> What this task involves: Would you return exactly the lines from the top of the data below through the one containing "## Installation", leaving out the pictures?

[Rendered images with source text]

Start of Block

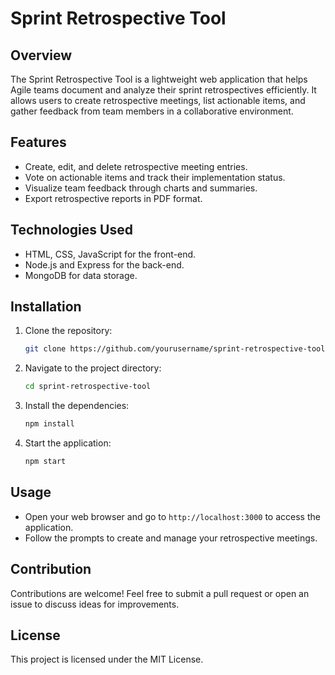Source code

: # Sprint Retrospective Tool

## Overview
The Sprint Retrospective Tool is a lightweight web application that helps Agile teams document and analyze their sprint retrospectives efficiently. It allows users to create retrospective meetings, list actionable items, and gather feedback from team members in a collaborative environment.

## Features
- Create, edit, and delete retrospective meeting entries.
- Vote on actionable items and track their implementation status.
- Visualize team feedback through charts and summaries.
- Export retrospective reports in PDF format.

## Technologies Used
- HTML, CSS, JavaScript for the front-end.
- Node.js and Express for the back-end.
- MongoDB for data storage.

## Installation
1. Clone the repository:
   ```bash
   git clone https://github.com/yourusername/sprint-retrospective-tool.git
   ```
2. Navigate to the project directory:
   ```bash
   cd sprint-retrospective-tool
   ```
3. Install the dependencies:
   ```bash
   npm install
   ```
4. Start the application:
   ```bash
   npm start
   ```

## Usage
- Open your web browser and go to `http://localhost:3000` to access the application.
- Follow the prompts to create and manage your retrospective meetings.

## Contribution
Contributions are welcome! Feel free to submit a pull request or open an issue to discuss ideas for improvements.

## License
This project is licensed under the MIT License.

End of Block

> Response area:
Source code

: # Sprint Retrospective Tool

## Overview
The Sprint Retrospective Tool is a lightweight web application that helps Agile teams document and analyze their sprint retrospectives efficiently. It allows users to create retrospective meetings, list actionable items, and gather feedback from team members in a collaborative environment.

## Features
- Create, edit, and delete retrospective meeting entries.
- Vote on actionable items and track their implementation status.
- Visualize team feedback through charts and summaries.
- Export retrospective reports in PDF format.

## Technologies Used
- HTML, CSS, JavaScript for the front-end.
- Node.js and Express for the back-end.
- MongoDB for data storage.

## Installation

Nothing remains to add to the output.